Rebecca Borné, senior policy counsel with the Center for Responsible Lending (an anti-payday lending advocacy group), told InsideSources she doesn’t see how nixing this provision will be good for consumers.

“What this would do is have devastating consequences for some of the country’s most financially distressed,” she said. “It would mean that payday lenders can continue to trap borrowers in 300% percent APR unaffordable loans that lead to a long term debt trap.”

Borné thinks such a reversal only supports the “predatory” payday lending industry, and said it is “disappointing if [the bureau] is already willing to undo what [it] spent five years very carefully developing.”

“It’s possible the bureau would say they would rely on better disclosures instead to address the debt trap,” she added. “We would just point out that the bureau, through multiple studies, found disclosures would not solve the problem. The financial incentive [for payday lenders] to get people stuck in the debt trap is just too strong.”

But there is some debate over whether the research supporting certain aspects of the payday lending rule are truly comprehensive or accurate. Some economists — including some from Berkeley’s Haas School of Business — argue there isn’t enough thorough research on payday lending or financial distress situations.

Daniel Press, a policy analyst with the Competitive Enterprise Institute (CEI), published a paper last year outlining how the CFPB ignored some aspects of payday lending research to support its payday lending rule, like the fact that 80 percent of payday loan users said the loans were easy to repay and only 2 percent said they disliked the loans “because they made it too hard to get out of debt,” according to surveys conducted by economists on the Federal Reserve’s Board of Governors.
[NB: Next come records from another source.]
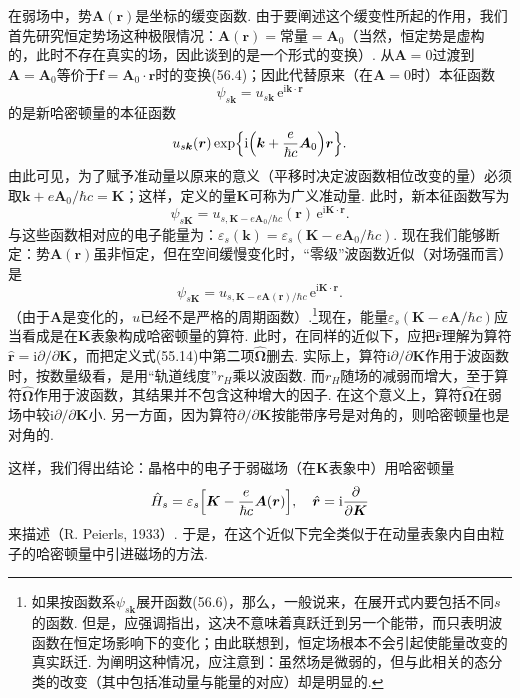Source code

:在弱场中，势$\bm A(\bm r)$是坐标的缓变函数. 由于要阐述这个缓变性所起的作用，我们首先研究恒定势场这种极限情况：$\bm A(\bm r)=$常量$=\bm A_0$（当然，恒定势是虚构的，此时不存在真实的场，因此谈到的是一个形式的变换）. 从$\bm A=0$过渡到$\bm A=\bm A_0$等价于$\bm f=\bm A_0\cdot\bm r$时的变换(56.4)；因此代替原来（在$\bm A=0$时）本征函数
\begin{equation}
\psi_{s\bm k}=u_{s\bm k}\,\mathrm e^{\mathrm i\bm k\cdot\bm r}
\label{56.5}
\end{equation}
的是新哈密顿量的本征函数
\begin{equation*}
u_{s\bm k}(\bm r)\exp\Bigl\{\mathrm i\Bigl(\bm k+\frac{e}{\hbar c}\bm A_0\Bigr)\bm r\Bigr\}.
\end{equation*}
由此可见，为了赋予准动量以原来的意义（平移时决定波函数相位改变的量）必须取$\bm k+e\bm A_0/\hbar c=\bm K$；这样，定义的量$\bm K$可称为广义准动量. 此时，新本征函数写为
\begin{equation*}
\psi_{s\bm K}=u_{s,\bm K-e\bm A_0/\hbar c}(\bm r)\,\mathrm e^{\mathrm i\bm K\cdot\bm r}.
\end{equation*}
与这些函数相对应的电子能量为：$\varepsilon_s(\bm k)=\varepsilon_s(\bm K-e\bm A_0/\hbar c)$. 现在我们能够断定：势$\bm A(\bm r)$虽非恒定，但在空间缓慢变化时，“零级”波函数近似（对场强而言）是
\begin{equation}
\psi_{s\bm K}=u_{s,\bm K-e\bm A(\bm r)/\hbar c}\,\mathrm e^{\mathrm i\bm K\cdot\bm r}.
\label{56.6}
\end{equation}
（由于$\bm A$是变化的，$u$已经不是严格的周期函数）.\footnote{如果按函数系$\psi_{s\bm k}$展开函数(56.6)，那么，一般说来，在展开式内要包括不同$s$的函数. 但是，应强调指出，这决不意味着真跃迁到另一个能带，而只表明波函数在恒定场影响下的变化；由此联想到，恒定场根本不会引起使能量改变的真实跃迁. 为阐明这种情况，应注意到：虽然场是微弱的，但与此相关的态分类的改变（其中包括准动量与能量的对应）却是明显的.}现在，能量$\varepsilon_s(\bm K-e\bm A/\hbar c)$应当看成是在$\bm K$表象构成哈密顿量的算符. 此时，在同样的近似下，应把$\hat{\bm r}$理解为算符$\hat{\bm r}=\mathrm i\partial/\partial\bm K$，而把定义式(55.14)中第二项$\hat{\bm\Omega}$删去. 实际上，算符$\mathrm i\partial/\partial\bm K$作用于波函数时，按数量级看，是用“轨道线度”$r_H$乘以波函数. 而$r_H$随场的减弱而增大，至于算符$\hat{\bm\Omega}$作用于波函数，其结果并不包含这种增大的因子. 在这个意义上，算符$\hat{\bm\Omega}$在弱场中较$\mathrm i\partial/\partial\bm K$小. 另一方面，因为算符$\partial/\partial\bm K$按能带序号是对角的，则哈密顿量也是对角的.

这样，我们得出结论：晶格中的电子于弱磁场（在$\bm K$表象中）用哈密顿量
\begin{equation}
\hat H_s=\varepsilon_s\Bigl[\bm K-\frac{e}{\hbar c}\bm A(\bm r)\Bigr],\quad
\hat{\bm r}=\mathrm i\frac{\partial}{\partial\bm K}
\label{56.7}
\end{equation}
来描述（R. Peierls, 1933）. 于是，在这个近似下完全类似于在动量表象内自由粒子的哈密顿量中引进磁场的方法.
Press argues that nixing underwriting requirements helps financially distressed borrowers to obtain the quick cash they need to survive, citing numerous studies that low-income and financially distressed borrowers consistently rely on payday loans when other credit options are unavailable.

The high APR is a consequence of the high default rate: the average default rate for payday loans is 20 percent compared to 3 percent for commercial banks.

Restricting or eliminating the payday lending industry, he argues, would only hurt the poor and the financially struggling.

“Small-dollar loans, such as payday loans, predominately support employed individuals who are trying to stay afloat between paychecks when they run short on cash, often because of an emergency,” he writes. “For financially strapped consumers, small-dollar loans are often a better option than the available alternatives, such as overdrawing a bank account or defaulting on a different loan. Defaulting on traditional forms of credit can ruin a person’s credit score and cost more than taking out a small loan.”

Furthermore, he argues, the “ability to repay” standard for frequent borrowers doesn’t make sense because “if borrowers had an immediate ability to repay— including a month of no financial trouble — they would have no need to patronize payday lenders in the first place. Instead, they would access traditional sources of credit, such as their own savings, credit cards, or bank loans. Such options are not available to the majority of payday borrowers, who know that they may have to string together multiple loans.”

In other words, the payday lending industry exists because there is demand for it, so the CFPB shouldn’t hamper it, despite recent studies showing that greater loan availability in general “leads to more financial difficulty.”

The problem, as Borné put it, really comes down to financial incentives for payday lenders and borrowers, which enable the cycle of debt.

But, as economists on both sides of the issue have found — and as Press states — there isn’t enough empirical evidence to show that the average borrower is tricked into a predatory payday loan, but the payday lending does encourage the debt cycle, so the real question is, how to stop borrowers from getting stuck in the debt trap in the first place?